In the ignore-space-change
merge, we actually ended up with a few lines with DOS line endings, making things mixed.
If you want to get an idea before finalizing this commit about what was actually changed between one side or the other, you can ask git diff
to compare what is in your working directory that you’re about to commit as the result of the merge to any of these stages.
Let’s go through them all.
To compare your result to what you had in your branch before the merge, in other words, to see what the merge introduced, you can run git diff --ours
:
$ git diff --ours
* Unmerged path hello.rb
diff --git a/hello.rb b/hello.rb
index 36c06c8..44d0a25 100755
--- a/hello.rb
+++ b/hello.rb
@@ -2,7 +2,7 @@
# prints out a greeting
def hello
- puts 'hello world'
+ puts 'hello mundo'
end
hello()
So here we can easily see that what happened in our branch, what we’re actually introducing to this file with this merge, is changing that single line.
If we want to see how the result of the merge differed from what was on their side, you can run git diff --theirs
.
In this and the following example, we have to use -b
to strip out the whitespace because we’re comparing it to what is in Git, not our cleaned up hello.theirs.rb
file.
$ git diff --theirs -b
* Unmerged path hello.rb
diff --git a/hello.rb b/hello.rb
index e85207e..44d0a25 100755
--- a/hello.rb
+++ b/hello.rb
@@ -1,5 +1,6 @@
#! /usr/bin/env ruby
+# prints out a greeting
def hello
puts 'hello mundo'
end
Finally, you can see how the file has changed from both sides with git diff --base
.
$ git diff --base -b
* Unmerged path hello.rb
diff --git a/hello.rb b/hello.rb
index ac51efd..44d0a25 100755
--- a/hello.rb
+++ b/hello.rb
@@ -1,7 +1,8 @@
#! /usr/bin/env ruby
+# prints out a greeting
def hello
- puts 'hello world'
+ puts 'hello mundo'
end
hello()
At this point we can use the git clean
command to clear out the extra files we created to do the manual merge but no longer need.
$ git clean -f
Removing hello.common.rb
Removing hello.ours.rb
Removing hello.theirs.rb
Checking Out Conflicts
Perhaps we’re not happy with the resolution at this point for some reason, or maybe manually editing one or both sides still didn’t work well and we need more context.
Let’s change up the example a little.

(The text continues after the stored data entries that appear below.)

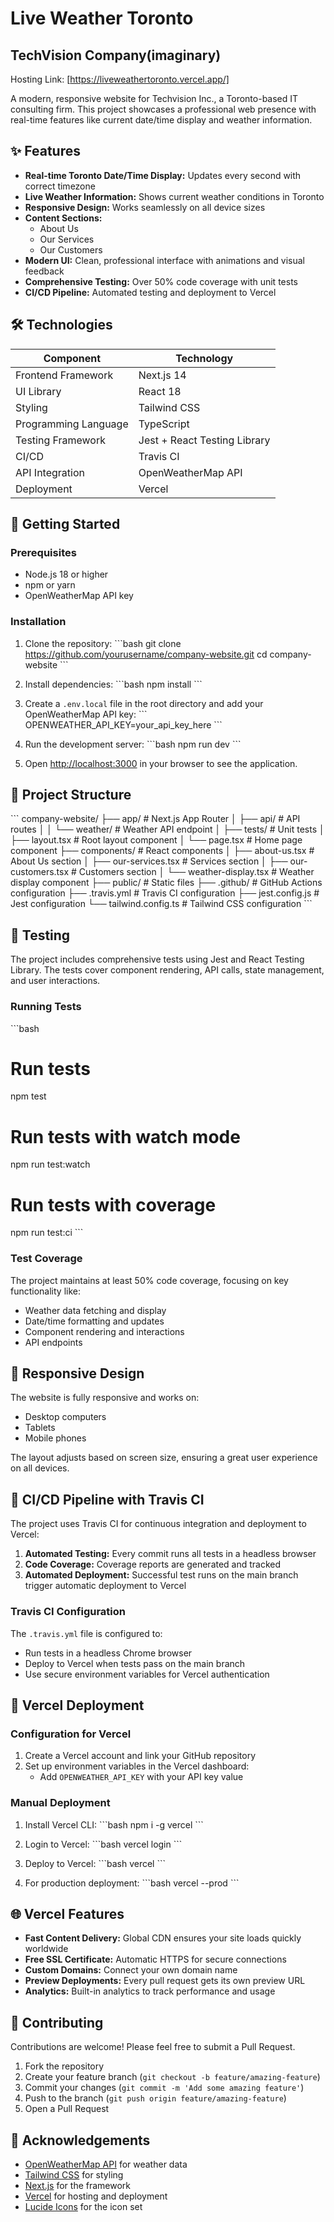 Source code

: 
# Live Weather Toronto
## TechVision Company(imaginary)


Hosting Link: [https://liveweathertoronto.vercel.app/]


A modern, responsive website for Techvision Inc., a Toronto-based IT consulting firm. This project showcases a professional web presence with real-time features like current date/time display and weather information.

## ✨ Features

- **Real-time Toronto Date/Time Display:** Updates every second with correct timezone
- **Live Weather Information:** Shows current weather conditions in Toronto
- **Responsive Design:** Works seamlessly on all device sizes
- **Content Sections:**
  - About Us
  - Our Services
  - Our Customers
- **Modern UI:** Clean, professional interface with animations and visual feedback
- **Comprehensive Testing:** Over 50% code coverage with unit tests
- **CI/CD Pipeline:** Automated testing and deployment to Vercel

## 🛠️ Technologies

| Component | Technology |
|-----------|------------|
| Frontend Framework | Next.js 14 |
| UI Library | React 18 |
| Styling | Tailwind CSS |
| Programming Language | TypeScript |
| Testing Framework | Jest + React Testing Library |
| CI/CD | Travis CI |
| API Integration | OpenWeatherMap API |
| Deployment | Vercel |

## 🚀 Getting Started

### Prerequisites

- Node.js 18 or higher
- npm or yarn
- OpenWeatherMap API key

### Installation

1. Clone the repository:
   \`\`\`bash
   git clone https://github.com/yourusername/company-website.git
   cd company-website
   \`\`\`

2. Install dependencies:
   \`\`\`bash
   npm install
   \`\`\`

3. Create a `.env.local` file in the root directory and add your OpenWeatherMap API key:
   \`\`\`
   OPENWEATHER_API_KEY=your_api_key_here
   \`\`\`

4. Run the development server:
   \`\`\`bash
   npm run dev
   \`\`\`

5. Open [http://localhost:3000](http://localhost:3000) in your browser to see the application.

## 📂 Project Structure

\`\`\`
company-website/
├── app/                  # Next.js App Router
│   ├── api/              # API routes
│   │   └── weather/      # Weather API endpoint
│   ├── tests/            # Unit tests
│   ├── layout.tsx        # Root layout component
│   └── page.tsx          # Home page component
├── components/           # React components
│   ├── about-us.tsx      # About Us section
│   ├── our-services.tsx  # Services section
│   ├── our-customers.tsx # Customers section
│   └── weather-display.tsx # Weather display component
├── public/               # Static files
├── .github/              # GitHub Actions configuration
├── .travis.yml           # Travis CI configuration
├── jest.config.js        # Jest configuration
└── tailwind.config.ts    # Tailwind CSS configuration
\`\`\`

## 🧪 Testing

The project includes comprehensive tests using Jest and React Testing Library. The tests cover component rendering, API calls, state management, and user interactions.

### Running Tests

\`\`\`bash
# Run tests
npm test

# Run tests with watch mode
npm run test:watch

# Run tests with coverage
npm run test:ci
\`\`\`

### Test Coverage

The project maintains at least 50% code coverage, focusing on key functionality like:
- Weather data fetching and display
- Date/time formatting and updates
- Component rendering and interactions
- API endpoints

## 📱 Responsive Design

The website is fully responsive and works on:
- Desktop computers
- Tablets
- Mobile phones

The layout adjusts based on screen size, ensuring a great user experience on all devices.

## 🔄 CI/CD Pipeline with Travis CI

The project uses Travis CI for continuous integration and deployment to Vercel:

1. **Automated Testing:** Every commit runs all tests in a headless browser
2. **Code Coverage:** Coverage reports are generated and tracked
3. **Automated Deployment:** Successful test runs on the main branch trigger automatic deployment to Vercel

### Travis CI Configuration

The `.travis.yml` file is configured to:
- Run tests in a headless Chrome browser
- Deploy to Vercel when tests pass on the main branch
- Use secure environment variables for Vercel authentication

## 🚀 Vercel Deployment

### Configuration for Vercel

1. Create a Vercel account and link your GitHub repository
2. Set up environment variables in the Vercel dashboard:
   - Add `OPENWEATHER_API_KEY` with your API key value

### Manual Deployment

1. Install Vercel CLI:
   \`\`\`bash
   npm i -g vercel
   \`\`\`

2. Login to Vercel:
   \`\`\`bash
   vercel login
   \`\`\`

3. Deploy to Vercel:
   \`\`\`bash
   vercel
   \`\`\`

4. For production deployment:
   \`\`\`bash
   vercel --prod
   \`\`\`

## 🌐 Vercel Features

- **Fast Content Delivery:** Global CDN ensures your site loads quickly worldwide
- **Free SSL Certificate:** Automatic HTTPS for secure connections
- **Custom Domains:** Connect your own domain name
- **Preview Deployments:** Every pull request gets its own preview URL
- **Analytics:** Built-in analytics to track performance and usage

## 🤝 Contributing

Contributions are welcome! Please feel free to submit a Pull Request.

1. Fork the repository
2. Create your feature branch (`git checkout -b feature/amazing-feature`)
3. Commit your changes (`git commit -m 'Add some amazing feature'`)
4. Push to the branch (`git push origin feature/amazing-feature`)
5. Open a Pull Request

## 🙏 Acknowledgements

- [OpenWeatherMap API](https://openweathermap.org/) for weather data
- [Tailwind CSS](https://tailwindcss.com/) for styling
- [Next.js](https://nextjs.org/) for the framework
- [Vercel](https://vercel.com/) for hosting and deployment
- [Lucide Icons](https://lucide.dev/) for the icon set
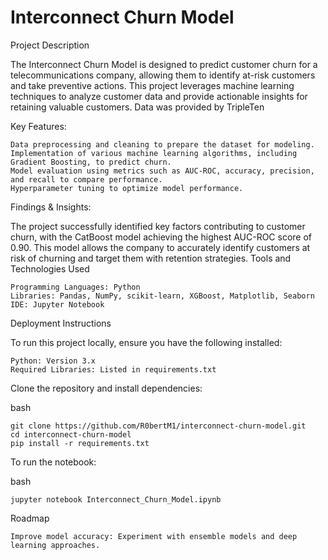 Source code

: # Interconnect Churn Model
Project Description

The Interconnect Churn Model is designed to predict customer churn for a telecommunications company, allowing them to identify at-risk customers and take preventive actions. This project leverages machine learning techniques to analyze customer data and provide actionable insights for retaining valuable customers.
Data was provided by TripleTen

Key Features:

    Data preprocessing and cleaning to prepare the dataset for modeling.
    Implementation of various machine learning algorithms, including Gradient Boosting, to predict churn.
    Model evaluation using metrics such as AUC-ROC, accuracy, precision, and recall to compare performance.
    Hyperparameter tuning to optimize model performance.

Findings & Insights:

The project successfully identified key factors contributing to customer churn, with the CatBoost model achieving the highest AUC-ROC score of 0.90. This model allows the company to accurately identify customers at risk of churning and target them with retention strategies.
Tools and Technologies Used

    Programming Languages: Python
    Libraries: Pandas, NumPy, scikit-learn, XGBoost, Matplotlib, Seaborn
    IDE: Jupyter Notebook


Deployment Instructions

To run this project locally, ensure you have the following installed:

    Python: Version 3.x
    Required Libraries: Listed in requirements.txt

Clone the repository and install dependencies:

bash

    git clone https://github.com/R0bertM1/interconnect-churn-model.git
    cd interconnect-churn-model
    pip install -r requirements.txt

To run the notebook:

bash

    jupyter notebook Interconnect_Churn_Model.ipynb

Roadmap

    Improve model accuracy: Experiment with ensemble models and deep learning approaches.

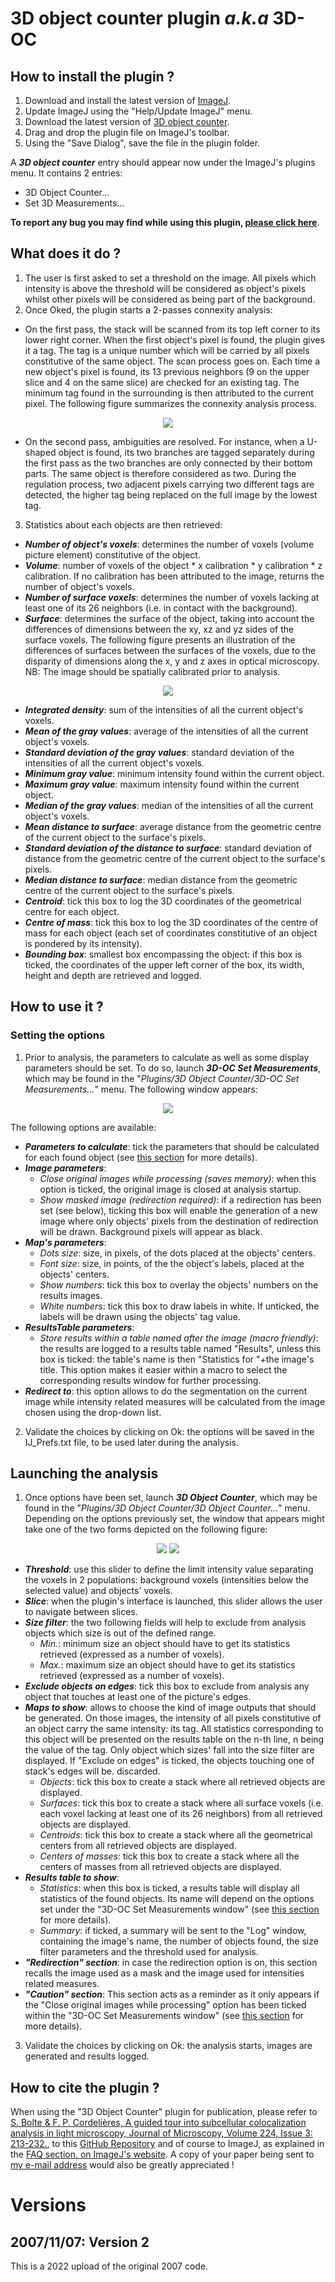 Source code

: # 3D object counter plugin *a.k.a* 3D-OC

## How to install the plugin ?

1. Download and install the latest version of [ImageJ](http://rsbweb.nih.gov/ij/download.html).
2. Update ImageJ using the "Help/Update ImageJ" menu.
3. Download the latest version of [3D object counter](https://github.com/fabricecordelieres/IJ-Plugin_3D_object_counter/releases/tag/v2.0).
4. Drag and drop the plugin file on ImageJ's toolbar.
5. Using the "Save Dialog", save the file in the plugin folder.

A ***3D object counter*** entry should appear now under the ImageJ's plugins menu. It contains 2 entries:
* 3D Object Counter\...
* Set 3D Measurements\...

**To report any bug you may find while using this plugin, [please click here](mailto:fabrice.cordelieres@gmail.com?subject=Bug%20found%20in%203D-OC&body=%0ABug%20description:%0A%0AHow%20did%20it%20happen:%0A%0ACopy/Paste%20the%20content%20of%20the%20log%20window:%0A%0AVersion%20of%20ImageJ:%0A%0AVersion%20of%20Java:)**.

## What does it do ?

1. The user is first asked to set a threshold on the image. All pixels which intensity is above the threshold will be considered as object's pixels whilst other pixels will be considered as being part of the background.
2. Once Oked, the plugin starts a 2-passes connexity analysis:
* On the first pass, the stack will be scanned from its top left corner to its lower right corner. When the first object's pixel is found, the plugin gives it a tag. The tag is a unique number which will be carried by all pixels constitutive of the same object. The scan process goes on. Each time a new object's pixel is found, its 13 previous neighbors (9 on the upper slice and 4 on the same slice) are checked for an existing tag. The minimum tag found in the surrounding is then attributed to the current pixel. The following figure summarizes the connexity analysis process.

<p align="center">
  <img src="images/3DOC-ConnexityAnalysis.jpg">
</p>

* On the second pass, ambiguities are resolved. For instance, when a U-shaped object is found, its two branches are tagged separately during the first pass as the two branches are only connected by their bottom parts. The same object is therefore considered as two. During the regulation process, two adjacent pixels carrying two different tags are detected, the higher tag being replaced on the full image by the lowest tag.
3. Statistics about each objects are then retrieved:
* ***Number of object's voxels***: determines the number of voxels (volume picture element) constitutive of the object.
* ***Volume***: number of voxels of the object * x calibration * y calibration * z calibration. If no calibration has been attributed to the image, returns the number of object's voxels.
* ***Number of surface voxels***: determines the number of voxels lacking at least one of its 26 neighbors (i.e. in contact with the background).
* ***Surface***: determines the surface of the object, taking into account the differences of dimensions between the xy, xz and yz sides of the surface voxels. The following figure presents an illustration of the differences of surfaces between the surfaces of the voxels, due to the disparity of dimensions along the x, y and z axes in optical microscopy. NB: The image should be spatially calibrated prior to analysis.
 
<p align="center">
  <img src="images/3DOC-Surf.jpg">
</p>

* ***Integrated density***: sum of the intensities of all the current object's voxels.
* ***Mean of the gray values***: average of the intensities of all the current object's voxels.
* ***Standard deviation of the gray values***: standard deviation of the intensities of all the current object's voxels.
* ***Minimum gray value***: minimum intensity found within the current object.
* ***Maximum gray value***: maximum intensity found within the current object.
* ***Median of the gray values***: median of the intensities of all the current object's voxels.
* ***Mean distance to surface***: average distance from the geometric centre of the current object to the surface's pixels.
* ***Standard deviation of the distance to surface***: standard deviation of distance from the geometric centre of the current object to the surface's pixels.
* ***Median distance to surface***: median distance from the geometric centre of the current object to the surface's pixels.
* ***Centroid***: tick this box to log the 3D coordinates of the geometrical centre for each object.
* ***Centre of mass***: tick this box to log the 3D coordinates of the centre of mass for each object (each set of coordinates constitutive of an object is pondered by its intensity).
* ***Bounding box***: smallest box encompassing the object: if this box is ticked, the coordinates of the upper left corner of the box, its width, height and depth are retrieved and logged.

## How to use it ?

### Setting the options

1. Prior to analysis, the parameters to calculate as well as some display parameters should be set. To do so, launch ***3D-OC Set Measurements***, which may be found in the "*Plugins/3D Object Counter/3D-OC Set Measurements\...*" menu. The following window appears:

<p align="center">
  <img src="images/3DOC-SM.jpg">
</p>

The following options are available:
* ***Parameters to calculate***: tick the parameters that should be calculated for each found object (see [this section](#what-does-it-do-) for more details).
* ***Image parameters***:
  - *Close original images while processing (saves memory)*: when this option is ticked, the original image is closed at analysis startup.
  - *Show masked image (redirection required)*: if a redirection has been set (see below), ticking this box will enable the generation of a new image where only objects' pixels from the destination of redirection will be drawn. Background pixels will appear as black.
* ***Map's parameters***:
  - *Dots size*: size, in pixels, of the dots placed at the objects' centers.
  - *Font size*: size, in points, of the the object's labels, placed at the objects' centers.
  - *Show numbers*: tick this box to overlay the objects' numbers on the results images.
  - *White numbers*: tick this box to draw labels in white. If unticked, the labels will be drawn using the objects' tag value.
* ***ResultsTable parameters***:
  - *Store results within a table named after the image (macro friendly)*: the results are logged to a results table named "Results", unless this box is ticked: the table's name is then "Statistics for "+the image's title. This option makes it easier within a macro to select the corresponding results window for further processing.
* ***Redirect to***: this option allows to do the segmentation on the current image while intensity related measures will be calculated from the image chosen using the drop-down list.
2. Validate the choices by clicking on Ok: the options will be saved in the IJ_Prefs.txt file, to be used later during the analysis.

## Launching the analysis

1. Once options have been set, launch ***3D Object Counter***, which may be found in the "*Plugins/3D Object Counter/3D Object Counter\...*" menu. Depending on the options previously set, the window that appears might take one of the two forms depicted on the following figure:

<p align="center">
  <img src="images/3DOC-Main.jpg">
  <img src="images/3DOC-Redir.jpg">
</p>

* ***Threshold***: use this slider to define the limit intensity value separating the voxels in 2 populations: background voxels (intensities below the selected value) and objects' voxels.
* ***Slice***: when the plugin's interface is launched, this slider allows the user to navigate between slices.
* ***Size filter***: the two following fields will help to exclude from analysis objects which size is out of the defined range.
  - *Min.*: minimum size an object should have to get its statistics retrieved (expressed as a number of voxels).
  - *Max.*: maximum size an object should have to get its statistics retrieved (expressed as a number of voxels).
* ***Exclude objects on edges***: tick this box to exclude from analysis any object that touches at least one of the picture's edges.
* ***Maps to show***: allows to choose the kind of image outputs that should be generated. On those images, the intensity of all pixels constitutive of an object carry the same intensity: its tag. All statistics corresponding to this object will be presented on the results table on the n-th line, n being the value of the tag. Only object which sizes' fall into the size filter are displayed. If "Exclude on edges" is ticked, the objects touching one of stack's edges will be. discarded.
  - *Objects*: tick this box to create a stack where all retrieved objects are displayed.
  - *Surfaces*: tick this box to create a stack where all surface voxels (i.e. each voxel lacking at least one of its 26 neighbors) from all retrieved objects are displayed.
  - *Centroids*: tick this box to create a stack where all the geometrical centers from all retrieved objects are displayed.
  - *Centers of masses*: tick this box to create a stack where all the centers of masses from all retrieved objects are displayed.
* ***Results table to show***:
  - *Statistics*: when this box is ticked, a results table will display all statistics of the found objects. Its name will depend on the options set under the "3D-OC Set Measurements window" (see [this section](#setting-the-options) for more details).
  - *Summary*: if ticked, a summary will be sent to the "Log" window, containing the image's name, the number of objects found, the size filter parameters and the threshold used for analysis.
* ***"Redirection" section***: in case the redirection option is on, this section recalls the image used as a mask and the image used for intensities related measures.
* ***"Caution" section***: This section acts as a reminder as it only appears if the "Close original images while processing" option has been ticked within the "3D-OC Set Measurements window" (see [this section](#setting-the-options) for more details).
3. Validate the choices by clicking on Ok: the analysis starts, images are generated and results logged.

## How to cite the plugin ?

When using the "3D Object Counter" plugin for publication, please refer to [S. Bolte & F. P. Cordelières, A guided tour into subcellular colocalization analysis in light microscopy, Journal of Microscopy, Volume 224, Issue 3: 213-232.](https://onlinelibrary.wiley.com/doi/10.1111/j.1365-2818.2006.01706.x), to this [GitHub Repository](https://github.com/fabricecordelieres/IJ-Plugin_3D_object_counter/) and of course to ImageJ, as explained in the [FAQ section, on ImageJ's website](http://rsbweb.nih.gov/ij/docs/faqs.html). A copy of your paper being sent to [my e-mail address](mailto:fabrice.cordelieres@gmail.com) would also be greatly appreciated !

# Versions
## 2007/11/07: Version 2
This is a 2022 upload of the original 2007 code.
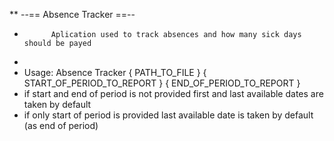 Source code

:**                                   --== Absence Tracker ==--
*           Aplication used to track absences and how many sick days should be payed
*
* Usage: Absence Tracker { PATH_TO_FILE } { START_OF_PERIOD_TO_REPORT } { END_OF_PERIOD_TO_REPORT }
* if start and end of period is not provided first and last available dates are taken by default
* if only start of period is provided last available date is taken by default (as end of period)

For this example, we have two longer lived branches that each have a few commits in them but create a legitimate content conflict when merged.
$ git log --graph --oneline --decorate --all
* f1270f7 (HEAD, master) Update README
* 9af9d3b Create README
* 694971d Update phrase to 'hola world'
| * e3eb223 (mundo) Add more tests
| * 7cff591 Create initial testing script
| * c3ffff1 Change text to 'hello mundo'
|/
* b7dcc89 Initial hello world code
We now have three unique commits that live only on the master
branch and three others that live on the mundo
branch.
If we try to merge the mundo
branch in, we get a conflict.
$ git merge mundo
Auto-merging hello.rb
CONFLICT (content): Merge conflict in hello.rb
Automatic merge failed; fix conflicts and then commit the result.
We would like to see what the merge conflict is. If we open up the file, we’ll see something like this:
#! /usr/bin/env ruby
def hello
<<<<<<< HEAD
puts 'hola world'
=======
puts 'hello mundo'
>>>>>>> mundo
end
hello()
Both sides of the merge added content to this file, but some of the commits modified the file in the same place that caused this conflict.
Let’s explore a couple of tools that you now have at your disposal to determine how this conflict came to be. Perhaps it’s not obvious how exactly you should fix this conflict. You need more context.
One helpful tool is git checkout
with the --conflict
option.
This will re-checkout the file again and replace the merge conflict markers.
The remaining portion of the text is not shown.